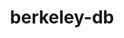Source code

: ---
title: "berkeley-db"
layout: cache
categories: [package, develop]
meta: {"compilers": ["apple-clang@16.0.0", "cce@18.0.0", "gcc@10.2.1", "gcc@10.3.0", "gcc@10.5.0", "gcc@11.1.0", "gcc@11.4.0", "gcc@12.3.0", "gcc@12.4.0", "gcc@13.2.0", "gcc@13.3.0", "gcc@7.3.1", "gcc@7.5.0", "gcc@9.4.0", "intel-oneapi-compilers@2024.1.0", "intel-oneapi-compilers@2025.1.0"], "num_specs": 59, "num_specs_by_stack": {"aws-isc": 1, "aws-isc-aarch64": 1, "aws-pcluster-icelake": 3, "aws-pcluster-neoverse_v1": 2, "aws-pcluster-x86_64_v4": 8, "bootstrap-aarch64-darwin": 2, "bootstrap-x86_64-linux-gnu": 2, "build_systems": 2, "data-vis-sdk": 2, "developer-tools": 1, "developer-tools-aarch64-linux-gnu": 2, "developer-tools-darwin": 2, "developer-tools-manylinux2014": 1, "developer-tools-x86_64_v3-linux-gnu": 2, "e4s": 2, "e4s-cray-rhel": 3, "e4s-cray-sles": 1, "e4s-neoverse-v2": 2, "e4s-neoverse_v1": 1, "e4s-oneapi": 3, "e4s-power": 1, "e4s-rocm-external": 2, "gpu-tests": 3, "hep": 2, "ml-darwin-aarch64-mps": 2, "ml-linux-aarch64-cpu": 2, "ml-linux-aarch64-cuda": 2, "ml-linux-x86_64-cpu": 2, "ml-linux-x86_64-cuda": 2, "ml-linux-x86_64-rocm": 2, "radiuss": 2, "radiuss-aws": 2, "radiuss-aws-aarch64": 8, "root": 59, "tutorial": 4}, "oss": ["amzn2", "centos7", "rhel8", "sequoia", "sle_hpc15", "ubuntu18.04", "ubuntu20.04", "ubuntu22.04", "ubuntu24.04"], "platforms": ["darwin", "linux"], "stacks": ["aws-isc", "aws-isc-aarch64", "aws-pcluster-icelake", "aws-pcluster-neoverse_v1", "aws-pcluster-x86_64_v4", "bootstrap-aarch64-darwin", "bootstrap-x86_64-linux-gnu", "build_systems", "data-vis-sdk", "developer-tools", "developer-tools-aarch64-linux-gnu", "developer-tools-darwin", "developer-tools-manylinux2014", "developer-tools-x86_64_v3-linux-gnu", "e4s", "e4s-cray-rhel", "e4s-cray-sles", "e4s-neoverse-v2", "e4s-neoverse_v1", "e4s-oneapi", "e4s-power", "e4s-rocm-external", "gpu-tests", "hep", "ml-darwin-aarch64-mps", "ml-linux-aarch64-cpu", "ml-linux-aarch64-cuda", "ml-linux-x86_64-cpu", "ml-linux-x86_64-cuda", "ml-linux-x86_64-rocm", "radiuss", "radiuss-aws", "radiuss-aws-aarch64", "root", "tutorial"], "targets": ["aarch64", "neoverse_v1", "neoverse_v2", "ppc64le", "skylake_avx512", "x86_64_v3", "x86_64_v4"], "versions": ["18.1.40"]}
spec_details: [{"compiler": "gcc@11.1.0", "hash": "3hlzumw2lvpchhvtefonihxch4ifboga", "os": "ubuntu20.04", "platform": "linux", "size": "-", "stacks": ["gpu-tests", "root"], "target": "x86_64_v3", "variants": ["build_system=autotools", "+cxx", "~docs", "patches:=26090f4,b231fcc", "+stl"], "versions": ["18.1.40"]}, {"compiler": "gcc@12.3.0", "hash": "4rgkfhizfbkronajqdemz4e2ba4bhgpu", "os": "ubuntu22.04", "platform": "linux", "size": "-", "stacks": ["root", "tutorial"], "target": "x86_64_v3", "variants": ["build_system=autotools", "+cxx", "~docs", "patches:=26090f4,b231fcc", "+stl"], "versions": ["18.1.40"]}, {"compiler": "intel-oneapi-compilers@2024.1.0", "hash": "53si2phmcxxwbqrhhnkzyhcneineyto3", "os": "amzn2", "platform": "linux", "size": "-", "stacks": ["aws-pcluster-x86_64_v4", "root"], "target": "x86_64_v3", "variants": ["build_system=autotools", "+cxx", "~docs", "patches:=26090f4,b231fcc", "+stl"], "versions": ["18.1.40"]}, {"compiler": "intel-oneapi-compilers@2024.1.0", "hash": "5l62ateqoflyuicp7nug4usggjsylicb", "os": "amzn2", "platform": "linux", "size": "-", "stacks": ["aws-pcluster-x86_64_v4", "root"], "target": "x86_64_v4", "variants": ["build_system=autotools", "+cxx", "~docs", "patches:=26090f4,b231fcc", "+stl"], "versions": ["18.1.40"]}, {"compiler": "gcc@11.4.0", "hash": "64e2yakqwoinhifhpkmonhvxxfsf2ktx", "os": "ubuntu22.04", "platform": "linux", "size": "-", "stacks": ["e4s-neoverse-v2", "root"], "target": "neoverse_v2", "variants": ["build_system=autotools", "+cxx", "~docs", "patches:=26090f4,b231fcc", "+stl"], "versions": ["18.1.40"]}, {"compiler": "gcc@7.3.1", "hash": "6mygduzttvm2ho2rlhusamejozdmmjlj", "os": "amzn2", "platform": "linux", "size": "-", "stacks": ["radiuss-aws-aarch64", "root"], "target": "aarch64", "variants": ["build_system=autotools", "+cxx", "~docs", "patches:=26090f4,b231fcc", "+stl"], "versions": ["18.1.40"]}, {"compiler": "apple-clang@16.0.0", "hash": "7qkn3xaah3bukfui6pzqpwatsf4u4c7q", "os": "sequoia", "platform": "darwin", "size": "-", "stacks": ["bootstrap-aarch64-darwin", "developer-tools-darwin", "ml-darwin-aarch64-mps", "root"], "target": "aarch64", "variants": ["build_system=autotools", "+cxx", "~docs", "patches:=26090f4,b231fcc", "+stl"], "versions": ["18.1.40"]}, {"compiler": "gcc@13.2.0", "hash": "7yordkrtewlo7ehbexukx5klfqm33zlb", "os": "ubuntu24.04", "platform": "linux", "size": "-", "stacks": ["bootstrap-x86_64-linux-gnu", "ml-linux-x86_64-cpu", "ml-linux-x86_64-cuda", "ml-linux-x86_64-rocm", "root"], "target": "x86_64_v3", "variants": ["build_system=autotools", "+cxx", "~docs", "patches:=26090f4,b231fcc", "+stl"], "versions": ["18.1.40"]}, {"compiler": "intel-oneapi-compilers@2024.1.0", "hash": "awz2d2cbmwxwzotdiak6iqfgkjgy6z3j", "os": "amzn2", "platform": "linux", "size": "-", "stacks": ["aws-pcluster-x86_64_v4", "root"], "target": "x86_64_v3", "variants": ["build_system=autotools", "+cxx", "~docs", "patches:=26090f4,b231fcc", "+stl"], "versions": ["18.1.40"]}, {"compiler": "gcc@7.3.1", "hash": "bahn4hdp6subsutatexp5qe6jgykpgqy", "os": "amzn2", "platform": "linux", "size": "-", "stacks": ["radiuss-aws", "root"], "target": "x86_64_v3", "variants": ["build_system=autotools", "+cxx", "~docs", "patches:=26090f4,b231fcc", "+stl"], "versions": ["18.1.40"]}, {"compiler": "intel-oneapi-compilers@2025.1.0", "hash": "becsikfxmqwcvbclzl7licxznxcnqqf4", "os": "ubuntu22.04", "platform": "linux", "size": "-", "stacks": ["e4s-oneapi", "root"], "target": "x86_64_v3", "variants": ["build_system=autotools", "+cxx", "~docs", "patches:=26090f4,b231fcc", "+stl"], "versions": ["18.1.40"]}, {"compiler": "cce@18.0.0", "hash": "cebaxnguudiczw66qbhy3xanivz64ly5", "os": "rhel8", "platform": "linux", "size": "-", "stacks": ["e4s-cray-rhel", "root"], "target": "x86_64_v3", "variants": ["build_system=autotools", "+cxx", "~docs", "patches:=26090f4,b231fcc", "+stl"], "versions": ["18.1.40"]}, {"compiler": "gcc@7.3.1", "hash": "dbrptafhpaf2nexl6g752rk5g6lea6uz", "os": "amzn2", "platform": "linux", "size": "-", "stacks": ["aws-pcluster-icelake", "root"], "target": "x86_64_v3", "variants": ["build_system=autotools", "+cxx", "~docs", "patches:=26090f4,b231fcc", "+stl"], "versions": ["18.1.40"]}, {"compiler": "gcc@7.3.1", "hash": "dibadmfppak33jjxncjce7juy4dv2frt", "os": "amzn2", "platform": "linux", "size": "-", "stacks": ["radiuss-aws-aarch64", "root"], "target": "neoverse_v2", "variants": ["build_system=autotools", "+cxx", "~docs", "patches:=26090f4,b231fcc", "+stl"], "versions": ["18.1.40"]}, {"compiler": "gcc@12.4.0", "hash": "e2hcfxhmqvrdwifrf3ifppjdog3vtvzn", "os": "amzn2", "platform": "linux", "size": "-", "stacks": ["aws-pcluster-neoverse_v1", "root"], "target": "neoverse_v1", "variants": ["build_system=autotools", "+cxx", "~docs", "patches:=26090f4,b231fcc", "+stl"], "versions": ["18.1.40"]}, {"compiler": "gcc@13.3.0", "hash": "e73kpjafqweiacmd7m3zbdnbthz3xeix", "os": "rhel8", "platform": "linux", "size": "-", "stacks": ["developer-tools-aarch64-linux-gnu", "root"], "target": "aarch64", "variants": ["build_system=autotools", "+cxx", "~docs", "patches:=26090f4,b231fcc", "+stl"], "versions": ["18.1.40"]}, {"compiler": "gcc@7.3.1", "hash": "eueo7msgnsww2x7zhyszxkixux2oyd23", "os": "amzn2", "platform": "linux", "size": "-", "stacks": ["radiuss-aws", "root"], "target": "x86_64_v3", "variants": ["build_system=autotools", "+cxx", "~docs", "patches:=26090f4,b231fcc", "+stl"], "versions": ["18.1.40"]}, {"compiler": "gcc@7.5.0", "hash": "gpu37eiw6cpxrgau3jv7szf4gqdslmbn", "os": "ubuntu18.04", "platform": "linux", "size": "-", "stacks": ["build_systems", "radiuss", "root"], "target": "x86_64_v3", "variants": ["build_system=autotools", "+cxx", "~docs", "patches:=26090f4,b231fcc", "+stl"], "versions": ["18.1.40"]}, {"compiler": "gcc@7.3.1", "hash": "h5yywlpuyalvjbr4476iduknvi2cd4hg", "os": "amzn2", "platform": "linux", "size": "-", "stacks": ["aws-pcluster-icelake", "root"], "target": "skylake_avx512", "variants": ["build_system=autotools", "+cxx", "~docs", "patches:=26090f4,b231fcc", "+stl"], "versions": ["18.1.40"]}, {"compiler": "gcc@7.3.1", "hash": "hmrmfw5t26isq5qrkjy5lqrs5o4pbdnq", "os": "amzn2", "platform": "linux", "size": "-", "stacks": ["radiuss-aws-aarch64", "root"], "target": "aarch64", "variants": ["build_system=autotools", "+cxx", "~docs", "patches:=26090f4,b231fcc", "+stl"], "versions": ["18.1.40"]}, {"compiler": "cce@18.0.0", "hash": "hmxkivi4gcif4ejcysjl5qopfv3yb5u5", "os": "rhel8", "platform": "linux", "size": "-", "stacks": ["e4s-cray-rhel", "root"], "target": "x86_64_v3", "variants": ["build_system=autotools", "+cxx", "~docs", "patches:=26090f4,b231fcc", "+stl"], "versions": ["18.1.40"]}, {"compiler": "gcc@13.2.0", "hash": "hta3cq5p2g7mhp4yfqeoyrebpkb5vqp4", "os": "ubuntu24.04", "platform": "linux", "size": "-", "stacks": ["bootstrap-x86_64-linux-gnu", "ml-linux-x86_64-cpu", "ml-linux-x86_64-cuda", "ml-linux-x86_64-rocm", "root"], "target": "x86_64_v3", "variants": ["build_system=autotools", "+cxx", "~docs", "patches:=26090f4,b231fcc", "+stl"], "versions": ["18.1.40"]}, {"compiler": "gcc@11.1.0", "hash": "i7hcri4a2gphgppicouiic5ywmqcptfu", "os": "ubuntu20.04", "platform": "linux", "size": "-", "stacks": ["gpu-tests", "root"], "target": "x86_64_v3", "variants": ["build_system=autotools", "+cxx", "~docs", "patches:=26090f4,b231fcc", "+stl"], "versions": ["18.1.40"]}, {"compiler": "gcc@7.3.1", "hash": "izge45265qhitaom4qjkbqb4nwe2k7ty", "os": "amzn2", "platform": "linux", "size": "-", "stacks": ["radiuss-aws-aarch64", "root"], "target": "aarch64", "variants": ["build_system=autotools", "+cxx", "~docs", "patches:=26090f4,b231fcc", "+stl"], "versions": ["18.1.40"]}, {"compiler": "intel-oneapi-compilers@2024.1.0", "hash": "jkai2thd7oqjg5qrpedyee7i5ohxkwyv", "os": "amzn2", "platform": "linux", "size": "-", "stacks": ["aws-pcluster-x86_64_v4", "root"], "target": "x86_64_v4", "variants": ["build_system=autotools", "+cxx", "~docs", "patches:=26090f4,b231fcc", "+stl"], "versions": ["18.1.40"]}, {"compiler": "gcc@10.5.0", "hash": "kwmdmu4ae47256vglbiesrycpbzaajsw", "os": "centos7", "platform": "linux", "size": "-", "stacks": ["developer-tools-x86_64_v3-linux-gnu", "root"], "target": "x86_64_v3", "variants": ["build_system=autotools", "+cxx", "~docs", "patches:=26090f4,b231fcc", "+stl"], "versions": ["18.1.40"]}, {"compiler": "gcc@7.5.0", "hash": "llaqdvpumfpkqkqo5w45qg3pkciaynjy", "os": "ubuntu18.04", "platform": "linux", "size": "-", "stacks": ["build_systems", "radiuss", "root"], "target": "x86_64_v3", "variants": ["build_system=autotools", "+cxx", "~docs", "patches:=26090f4,b231fcc", "+stl"], "versions": ["18.1.40"]}, {"compiler": "intel-oneapi-compilers@2024.1.0", "hash": "lrfmbln4pyj6fg7c2alpc3a25xjhgfju", "os": "amzn2", "platform": "linux", "size": "-", "stacks": ["aws-pcluster-x86_64_v4", "root"], "target": "x86_64_v3", "variants": ["build_system=autotools", "+cxx", "~docs", "patches:=26090f4,b231fcc", "+stl"], "versions": ["18.1.40"]}, {"compiler": "gcc@13.2.0", "hash": "lxmsrd2r6xf5s3eivd3q3zuptwomi3oj", "os": "ubuntu24.04", "platform": "linux", "size": "-", "stacks": ["ml-linux-aarch64-cpu", "ml-linux-aarch64-cuda", "root"], "target": "aarch64", "variants": ["build_system=autotools", "+cxx", "~docs", "patches:=26090f4,b231fcc", "+stl"], "versions": ["18.1.40"]}, {"compiler": "gcc@9.4.0", "hash": "matvknpwzjrigjok76tgswbxfkway7on", "os": "ubuntu20.04", "platform": "linux", "size": "-", "stacks": ["e4s-power", "root"], "target": "ppc64le", "variants": ["build_system=autotools", "+cxx", "~docs", "patches:=26090f4,b231fcc", "+stl"], "versions": ["18.1.40"]}, {"compiler": "gcc@11.4.0", "hash": "nixl7mn7bmielx5nbcaci7w4znbu72wn", "os": "ubuntu22.04", "platform": "linux", "size": "-", "stacks": ["e4s", "e4s-rocm-external", "hep", "root", "tutorial"], "target": "x86_64_v3", "variants": ["build_system=autotools", "+cxx", "~docs", "patches:=26090f4,b231fcc", "+stl"], "versions": ["18.1.40"]}, {"compiler": "gcc@10.3.0", "hash": "nkgw7qqqek6fzam3dfvgctgwn3qhgohs", "os": "sle_hpc15", "platform": "linux", "size": "-", "stacks": ["e4s-cray-sles", "root"], "target": "x86_64_v4", "variants": ["build_system=autotools", "+cxx", "~docs", "patches:=26090f4,b231fcc", "+stl"], "versions": ["18.1.40"]}, {"compiler": "gcc@13.3.0", "hash": "o5in4khz7mgdvsgtuwi2qwbskb4vwmup", "os": "rhel8", "platform": "linux", "size": "-", "stacks": ["developer-tools-aarch64-linux-gnu", "root"], "target": "aarch64", "variants": ["build_system=autotools", "+cxx", "~docs", "patches:=26090f4,b231fcc", "+stl"], "versions": ["18.1.40"]}, {"compiler": "intel-oneapi-compilers@2025.1.0", "hash": "oo4au6vrfgvhgwl5mv2dwoc7dv3lof4r", "os": "ubuntu22.04", "platform": "linux", "size": "-", "stacks": ["e4s-oneapi", "root"], "target": "x86_64_v3", "variants": ["build_system=autotools", "+cxx", "~docs", "patches:=26090f4,b231fcc", "+stl"], "versions": ["18.1.40"]}, {"compiler": "gcc@7.3.1", "hash": "q5kvetv627dzmdjs4n4bzlflmffhoeo7", "os": "amzn2", "platform": "linux", "size": "-", "stacks": ["radiuss-aws-aarch64", "root"], "target": "neoverse_v1", "variants": ["build_system=autotools", "+cxx", "~docs", "patches:=26090f4,b231fcc", "+stl"], "versions": ["18.1.40"]}, {"compiler": "gcc@7.3.1", "hash": "qsefuptl2bbyvb4zpph2xc2hxrhnl7id", "os": "amzn2", "platform": "linux", "size": "-", "stacks": ["radiuss-aws-aarch64", "root"], "target": "aarch64", "variants": ["build_system=autotools", "+cxx", "~docs", "patches:=26090f4,b231fcc", "+stl"], "versions": ["18.1.40"]}, {"compiler": "gcc@7.3.1", "hash": "r4wq453fjlxhqr5iaeq2im5jrkdkvgv5", "os": "amzn2", "platform": "linux", "size": "-", "stacks": ["aws-isc-aarch64", "root"], "target": "aarch64", "variants": ["build_system=autotools", "+cxx", "~docs", "patches:=26090f4,b231fcc", "+stl"], "versions": ["18.1.40"]}, {"compiler": "gcc@11.4.0", "hash": "rudv7ggth32chkachk43mjuh3qqcbvd6", "os": "ubuntu22.04", "platform": "linux", "size": "-", "stacks": ["e4s", "e4s-rocm-external", "hep", "root", "tutorial"], "target": "x86_64_v3", "variants": ["build_system=autotools", "+cxx", "~docs", "patches:=26090f4,b231fcc", "+stl"], "versions": ["18.1.40"]}, {"compiler": "gcc@11.1.0", "hash": "sln5z5niievldyed7w5kll4daos3vxij", "os": "ubuntu20.04", "platform": "linux", "size": "-", "stacks": ["gpu-tests", "root"], "target": "x86_64_v3", "variants": ["build_system=autotools", "+cxx", "~docs", "patches:=26090f4,b231fcc", "+stl"], "versions": ["18.1.40"]}, {"compiler": "gcc@7.3.1", "hash": "snebilqcdde4g2x37t3dt4riu666blxi", "os": "amzn2", "platform": "linux", "size": "-", "stacks": ["aws-pcluster-icelake", "root"], "target": "x86_64_v3", "variants": ["build_system=autotools", "+cxx", "~docs", "patches:=26090f4,b231fcc", "+stl"], "versions": ["18.1.40"]}, {"compiler": "gcc@10.5.0", "hash": "srh2xsnw2wdj3xwapc32drrra4dldslh", "os": "centos7", "platform": "linux", "size": "-", "stacks": ["developer-tools-x86_64_v3-linux-gnu", "root"], "target": "x86_64_v3", "variants": ["build_system=autotools", "+cxx", "~docs", "patches:=26090f4,b231fcc", "+stl"], "versions": ["18.1.40"]}, {"compiler": "gcc@10.2.1", "hash": "subumziblrpphep7gnykwve5ty6xe7cl", "os": "centos7", "platform": "linux", "size": "-", "stacks": ["developer-tools-manylinux2014", "root"], "target": "x86_64_v3", "variants": ["build_system=autotools", "+cxx", "~docs", "patches:=26090f4,b231fcc", "+stl"], "versions": ["18.1.40"]}, {"compiler": "cce@18.0.0", "hash": "sv7ufx4sg36ni4j4cnjnu3rou6z3zuct", "os": "rhel8", "platform": "linux", "size": "-", "stacks": ["e4s-cray-rhel", "root"], "target": "x86_64_v3", "variants": ["build_system=autotools", "+cxx", "~docs", "patches:=26090f4,b231fcc", "+stl"], "versions": ["18.1.40"]}, {"compiler": "gcc@11.4.0", "hash": "tyfxl2e5ko5ycxjgxs5324xpsub2mw25", "os": "ubuntu22.04", "platform": "linux", "size": "-", "stacks": ["e4s-neoverse-v2", "root"], "target": "neoverse_v2", "variants": ["build_system=autotools", "+cxx", "~docs", "patches:=26090f4,b231fcc", "+stl"], "versions": ["18.1.40"]}, {"compiler": "gcc@11.1.0", "hash": "u6qc4asv3wzmwpjeuhtm2cwzqigpct2t", "os": "ubuntu20.04", "platform": "linux", "size": "-", "stacks": ["data-vis-sdk", "root"], "target": "x86_64_v3", "variants": ["build_system=autotools", "+cxx", "~docs", "patches:=26090f4,b231fcc", "+stl"], "versions": ["18.1.40"]}, {"compiler": "gcc@12.3.0", "hash": "ukico4qwiess6h2u5enxsr44hlcpk4mq", "os": "ubuntu22.04", "platform": "linux", "size": "-", "stacks": ["root", "tutorial"], "target": "x86_64_v3", "variants": ["build_system=autotools", "+cxx", "~docs", "patches:=26090f4,b231fcc", "+stl"], "versions": ["18.1.40"]}, {"compiler": "gcc@11.4.0", "hash": "urlxhy2jijqkj54ebrkzk5dzgtloaq7h", "os": "ubuntu22.04", "platform": "linux", "size": "-", "stacks": ["e4s-neoverse_v1", "root"], "target": "neoverse_v1", "variants": ["build_system=autotools", "+cxx", "~docs", "patches:=26090f4,b231fcc", "+stl"], "versions": ["18.1.40"]}, {"compiler": "gcc@7.5.0", "hash": "wojvpmckkzxupmb3tlsrnmoflglqz33d", "os": "ubuntu18.04", "platform": "linux", "size": "-", "stacks": ["developer-tools", "root"], "target": "x86_64_v3", "variants": ["build_system=autotools", "+cxx", "~docs", "patches:=26090f4,b231fcc", "+stl"], "versions": ["18.1.40"]}, {"compiler": "gcc@7.3.1", "hash": "wooc6mutlxomqce4itjcqv6sqce3h7fb", "os": "amzn2", "platform": "linux", "size": "-", "stacks": ["aws-isc", "root"], "target": "x86_64_v3", "variants": ["build_system=autotools", "+cxx", "~docs", "patches:=26090f4,b231fcc", "+stl"], "versions": ["18.1.40"]}, {"compiler": "apple-clang@16.0.0", "hash": "wzxutw2277cgaqr53hwievs32tgt4lez", "os": "sequoia", "platform": "darwin", "size": "-", "stacks": ["bootstrap-aarch64-darwin", "developer-tools-darwin", "ml-darwin-aarch64-mps", "root"], "target": "aarch64", "variants": ["build_system=autotools", "+cxx", "~docs", "patches:=26090f4,b231fcc", "+stl"], "versions": ["18.1.40"]}, {"compiler": "intel-oneapi-compilers@2024.1.0", "hash": "x2m5x5qtqmrysyrkgf62ecsebk42pwzs", "os": "amzn2", "platform": "linux", "size": "-", "stacks": ["aws-pcluster-x86_64_v4", "root"], "target": "x86_64_v3", "variants": ["build_system=autotools", "+cxx", "~docs", "patches:=26090f4,b231fcc", "+stl"], "versions": ["18.1.40"]}, {"compiler": "gcc@7.3.1", "hash": "xde225tg7a2auorgl6k7ru2rx3ljh5q7", "os": "amzn2", "platform": "linux", "size": "-", "stacks": ["radiuss-aws-aarch64", "root"], "target": "neoverse_v2", "variants": ["build_system=autotools", "+cxx", "~docs", "patches:=26090f4,b231fcc", "+stl"], "versions": ["18.1.40"]}, {"compiler": "intel-oneapi-compilers@2024.1.0", "hash": "xedks7phjzgqimg7w4qyh5ctk34ao2sh", "os": "amzn2", "platform": "linux", "size": "-", "stacks": ["aws-pcluster-x86_64_v4", "root"], "target": "x86_64_v4", "variants": ["build_system=autotools", "+cxx", "~docs", "patches:=26090f4,b231fcc", "+stl"], "versions": ["18.1.40"]}, {"compiler": "intel-oneapi-compilers@2024.1.0", "hash": "xsfnquuvngijk3jqnlpn2yupoodunz2x", "os": "amzn2", "platform": "linux", "size": "-", "stacks": ["aws-pcluster-x86_64_v4", "root"], "target": "x86_64_v4", "variants": ["build_system=autotools", "+cxx", "~docs", "patches:=26090f4,b231fcc", "+stl"], "versions": ["18.1.40"]}, {"compiler": "gcc@7.3.1", "hash": "ygs3trjfbdhvw32hwcrani4lkok3u52j", "os": "amzn2", "platform": "linux", "size": "-", "stacks": ["radiuss-aws-aarch64", "root"], "target": "neoverse_v1", "variants": ["build_system=autotools", "+cxx", "~docs", "patches:=26090f4,b231fcc", "+stl"], "versions": ["18.1.40"]}, {"compiler": "gcc@12.4.0", "hash": "ymufr3hawwgeib3mnrtuserhvzubiyti", "os": "amzn2", "platform": "linux", "size": "-", "stacks": ["aws-pcluster-neoverse_v1", "root"], "target": "neoverse_v1", "variants": ["build_system=autotools", "+cxx", "~docs", "patches:=26090f4,b231fcc", "+stl"], "versions": ["18.1.40"]}, {"compiler": "gcc@13.2.0", "hash": "z2pp7cp6ad263qao4lub6zuecumvbiyz", "os": "ubuntu24.04", "platform": "linux", "size": "-", "stacks": ["ml-linux-aarch64-cpu", "ml-linux-aarch64-cuda", "root"], "target": "aarch64", "variants": ["build_system=autotools", "+cxx", "~docs", "patches:=26090f4,b231fcc", "+stl"], "versions": ["18.1.40"]}, {"compiler": "gcc@11.1.0", "hash": "zayr66yn247sjcvwawtdonbuvp6mngkj", "os": "ubuntu20.04", "platform": "linux", "size": "-", "stacks": ["data-vis-sdk", "root"], "target": "x86_64_v3", "variants": ["build_system=autotools", "+cxx", "~docs", "patches:=26090f4,b231fcc", "+stl"], "versions": ["18.1.40"]}, {"compiler": "intel-oneapi-compilers@2025.1.0", "hash": "zlddx7yt7nnhhq24mzauey2nocyrh6hc", "os": "ubuntu22.04", "platform": "linux", "size": "-", "stacks": ["e4s-oneapi", "root"], "target": "x86_64_v3", "variants": ["build_system=autotools", "+cxx", "~docs", "patches:=26090f4,b231fcc", "+stl"], "versions": ["18.1.40"]}]
---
+ + +
> **ASSIGNED TASK**
The response must match the data line for line, from its first line through the line with "categories: [package, develop]", inclusive, and must leave out the pictures.

> **EXERCISE SOLUTION**
Source code

: ---
title: "berkeley-db"
layout: cache
categories: [package, develop]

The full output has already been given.